**About this task:**
Your result should be every line of the records below that contains the word "experience".

----------

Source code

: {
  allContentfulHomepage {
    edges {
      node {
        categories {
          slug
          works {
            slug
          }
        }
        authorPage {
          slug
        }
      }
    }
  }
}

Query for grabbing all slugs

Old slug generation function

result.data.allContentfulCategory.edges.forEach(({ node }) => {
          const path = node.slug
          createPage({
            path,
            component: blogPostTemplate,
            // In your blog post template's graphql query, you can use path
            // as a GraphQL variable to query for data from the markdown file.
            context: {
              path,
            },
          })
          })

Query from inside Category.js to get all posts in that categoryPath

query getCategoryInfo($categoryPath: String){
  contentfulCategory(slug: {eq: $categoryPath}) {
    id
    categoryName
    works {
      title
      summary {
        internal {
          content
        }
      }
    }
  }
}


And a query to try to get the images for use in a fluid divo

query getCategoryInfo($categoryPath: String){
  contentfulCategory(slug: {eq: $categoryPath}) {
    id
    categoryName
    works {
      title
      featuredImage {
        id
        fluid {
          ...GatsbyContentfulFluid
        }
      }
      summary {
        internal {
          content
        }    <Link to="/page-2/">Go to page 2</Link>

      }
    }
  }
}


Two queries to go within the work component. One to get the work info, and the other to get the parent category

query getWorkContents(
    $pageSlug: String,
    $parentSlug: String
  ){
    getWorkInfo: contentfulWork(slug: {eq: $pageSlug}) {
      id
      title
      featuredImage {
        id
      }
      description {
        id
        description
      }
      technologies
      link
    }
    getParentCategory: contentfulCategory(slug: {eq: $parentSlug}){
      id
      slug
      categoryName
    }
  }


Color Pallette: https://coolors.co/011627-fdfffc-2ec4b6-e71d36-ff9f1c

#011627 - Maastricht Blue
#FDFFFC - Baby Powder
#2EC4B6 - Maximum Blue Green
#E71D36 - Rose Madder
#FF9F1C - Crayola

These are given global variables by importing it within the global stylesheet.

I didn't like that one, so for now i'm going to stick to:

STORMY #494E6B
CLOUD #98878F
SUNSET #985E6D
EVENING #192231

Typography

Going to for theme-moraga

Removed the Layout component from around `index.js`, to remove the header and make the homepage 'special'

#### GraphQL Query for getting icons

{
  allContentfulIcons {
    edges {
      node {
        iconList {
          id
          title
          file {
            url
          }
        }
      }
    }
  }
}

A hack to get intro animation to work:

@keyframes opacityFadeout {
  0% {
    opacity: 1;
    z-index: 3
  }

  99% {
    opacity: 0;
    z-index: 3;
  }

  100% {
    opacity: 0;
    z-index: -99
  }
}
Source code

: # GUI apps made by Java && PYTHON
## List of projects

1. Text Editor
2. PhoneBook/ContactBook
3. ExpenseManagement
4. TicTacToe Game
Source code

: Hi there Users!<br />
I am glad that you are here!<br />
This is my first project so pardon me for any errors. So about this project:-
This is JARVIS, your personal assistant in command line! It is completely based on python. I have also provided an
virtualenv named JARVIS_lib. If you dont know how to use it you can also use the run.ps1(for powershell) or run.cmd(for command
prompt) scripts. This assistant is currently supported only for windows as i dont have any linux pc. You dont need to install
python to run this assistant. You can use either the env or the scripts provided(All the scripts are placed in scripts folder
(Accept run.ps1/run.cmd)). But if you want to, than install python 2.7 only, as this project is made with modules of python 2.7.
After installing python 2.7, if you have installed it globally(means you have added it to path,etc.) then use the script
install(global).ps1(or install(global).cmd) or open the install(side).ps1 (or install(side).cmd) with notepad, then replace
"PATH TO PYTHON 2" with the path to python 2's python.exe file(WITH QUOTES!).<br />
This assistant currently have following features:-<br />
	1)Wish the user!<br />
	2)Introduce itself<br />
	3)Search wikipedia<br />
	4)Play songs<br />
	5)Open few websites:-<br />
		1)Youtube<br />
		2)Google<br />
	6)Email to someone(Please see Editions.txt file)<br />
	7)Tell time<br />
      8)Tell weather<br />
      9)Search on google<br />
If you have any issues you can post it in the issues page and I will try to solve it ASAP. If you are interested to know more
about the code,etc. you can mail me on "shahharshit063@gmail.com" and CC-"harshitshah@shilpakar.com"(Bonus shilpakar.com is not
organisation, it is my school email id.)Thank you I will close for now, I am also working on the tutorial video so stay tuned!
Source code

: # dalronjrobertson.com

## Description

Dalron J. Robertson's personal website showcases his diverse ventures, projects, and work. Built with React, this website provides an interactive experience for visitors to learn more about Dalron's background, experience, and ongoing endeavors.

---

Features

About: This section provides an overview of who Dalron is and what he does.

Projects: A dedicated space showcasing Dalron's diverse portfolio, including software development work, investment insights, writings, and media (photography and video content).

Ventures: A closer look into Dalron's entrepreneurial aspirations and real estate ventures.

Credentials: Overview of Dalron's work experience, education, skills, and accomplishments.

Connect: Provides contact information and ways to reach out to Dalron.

----------

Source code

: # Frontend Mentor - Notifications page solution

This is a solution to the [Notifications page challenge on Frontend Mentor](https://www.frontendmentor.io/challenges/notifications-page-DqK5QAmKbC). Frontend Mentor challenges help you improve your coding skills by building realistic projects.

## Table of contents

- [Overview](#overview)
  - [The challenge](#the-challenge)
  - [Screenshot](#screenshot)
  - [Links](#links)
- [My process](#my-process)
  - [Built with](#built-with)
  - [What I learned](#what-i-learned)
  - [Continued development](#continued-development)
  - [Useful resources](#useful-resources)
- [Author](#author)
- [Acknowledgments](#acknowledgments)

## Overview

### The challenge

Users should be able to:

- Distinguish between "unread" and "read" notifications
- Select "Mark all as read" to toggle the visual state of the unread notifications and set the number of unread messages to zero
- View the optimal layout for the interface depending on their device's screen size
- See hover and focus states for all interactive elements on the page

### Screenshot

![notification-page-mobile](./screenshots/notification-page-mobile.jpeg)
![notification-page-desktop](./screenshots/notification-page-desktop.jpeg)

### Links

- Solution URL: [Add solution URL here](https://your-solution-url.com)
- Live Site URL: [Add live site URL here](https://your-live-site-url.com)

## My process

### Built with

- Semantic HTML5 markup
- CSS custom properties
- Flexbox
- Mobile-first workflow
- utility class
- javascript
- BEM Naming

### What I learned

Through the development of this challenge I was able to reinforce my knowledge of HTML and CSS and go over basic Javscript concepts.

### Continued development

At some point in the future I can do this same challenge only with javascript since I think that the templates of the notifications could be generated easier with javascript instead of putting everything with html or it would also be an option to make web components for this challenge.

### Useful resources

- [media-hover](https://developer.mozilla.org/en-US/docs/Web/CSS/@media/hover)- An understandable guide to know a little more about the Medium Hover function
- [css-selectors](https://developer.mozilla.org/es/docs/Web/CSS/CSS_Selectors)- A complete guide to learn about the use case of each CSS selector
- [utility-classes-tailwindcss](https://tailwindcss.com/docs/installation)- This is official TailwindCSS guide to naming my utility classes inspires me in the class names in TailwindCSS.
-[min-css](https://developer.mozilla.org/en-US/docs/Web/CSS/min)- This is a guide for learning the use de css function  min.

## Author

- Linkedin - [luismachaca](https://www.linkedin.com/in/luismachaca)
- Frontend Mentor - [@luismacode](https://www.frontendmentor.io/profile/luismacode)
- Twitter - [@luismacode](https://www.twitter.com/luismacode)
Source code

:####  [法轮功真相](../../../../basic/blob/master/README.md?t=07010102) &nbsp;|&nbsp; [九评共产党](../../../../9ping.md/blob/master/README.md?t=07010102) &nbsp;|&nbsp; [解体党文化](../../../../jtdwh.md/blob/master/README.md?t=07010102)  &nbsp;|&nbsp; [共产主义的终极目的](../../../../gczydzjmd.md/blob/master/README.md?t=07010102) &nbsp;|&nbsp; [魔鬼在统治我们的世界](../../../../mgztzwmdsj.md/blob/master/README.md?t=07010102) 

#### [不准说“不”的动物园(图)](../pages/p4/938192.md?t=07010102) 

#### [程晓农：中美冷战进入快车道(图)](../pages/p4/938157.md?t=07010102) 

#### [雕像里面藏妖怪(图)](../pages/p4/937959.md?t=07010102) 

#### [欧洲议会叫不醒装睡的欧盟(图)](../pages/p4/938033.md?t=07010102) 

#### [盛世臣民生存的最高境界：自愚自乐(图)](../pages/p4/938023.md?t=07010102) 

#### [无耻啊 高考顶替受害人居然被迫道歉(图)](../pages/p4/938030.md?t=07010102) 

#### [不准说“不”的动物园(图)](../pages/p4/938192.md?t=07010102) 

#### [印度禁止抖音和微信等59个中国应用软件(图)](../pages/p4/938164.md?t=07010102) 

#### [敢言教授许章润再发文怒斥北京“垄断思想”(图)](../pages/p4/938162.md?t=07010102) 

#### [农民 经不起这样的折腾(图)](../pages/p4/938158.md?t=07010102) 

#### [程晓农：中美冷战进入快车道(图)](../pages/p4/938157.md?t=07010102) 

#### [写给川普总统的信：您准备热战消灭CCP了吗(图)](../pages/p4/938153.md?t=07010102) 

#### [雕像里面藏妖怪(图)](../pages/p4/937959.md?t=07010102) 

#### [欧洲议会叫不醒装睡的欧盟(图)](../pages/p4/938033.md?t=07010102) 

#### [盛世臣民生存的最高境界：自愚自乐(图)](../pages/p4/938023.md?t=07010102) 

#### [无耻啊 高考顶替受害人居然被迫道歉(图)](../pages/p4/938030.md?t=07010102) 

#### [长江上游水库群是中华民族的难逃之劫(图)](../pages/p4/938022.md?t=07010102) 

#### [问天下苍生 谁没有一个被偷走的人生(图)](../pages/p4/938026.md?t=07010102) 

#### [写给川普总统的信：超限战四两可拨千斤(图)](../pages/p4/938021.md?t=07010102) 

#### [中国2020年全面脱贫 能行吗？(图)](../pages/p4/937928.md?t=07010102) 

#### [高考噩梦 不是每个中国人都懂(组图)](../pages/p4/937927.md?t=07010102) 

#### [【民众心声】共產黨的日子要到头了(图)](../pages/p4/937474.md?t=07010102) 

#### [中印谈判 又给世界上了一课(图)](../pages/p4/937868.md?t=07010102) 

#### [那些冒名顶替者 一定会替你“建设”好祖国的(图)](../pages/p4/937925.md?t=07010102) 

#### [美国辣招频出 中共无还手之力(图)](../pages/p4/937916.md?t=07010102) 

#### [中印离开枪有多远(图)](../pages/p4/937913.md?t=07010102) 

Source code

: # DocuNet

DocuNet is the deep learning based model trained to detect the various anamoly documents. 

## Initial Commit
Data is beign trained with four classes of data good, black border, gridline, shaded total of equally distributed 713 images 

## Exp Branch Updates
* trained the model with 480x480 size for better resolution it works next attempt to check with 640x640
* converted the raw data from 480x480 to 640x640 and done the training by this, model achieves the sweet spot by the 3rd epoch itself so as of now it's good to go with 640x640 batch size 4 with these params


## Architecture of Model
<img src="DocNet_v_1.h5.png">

----------

**Response to the exercise:**
Dalron J. Robertson's personal website showcases his diverse ventures, projects, and work. Built with React, this website provides an interactive experience for visitors to learn more about Dalron's background, experience, and ongoing endeavors.
Credentials: Overview of Dalron's work experience, education, skills, and accomplishments.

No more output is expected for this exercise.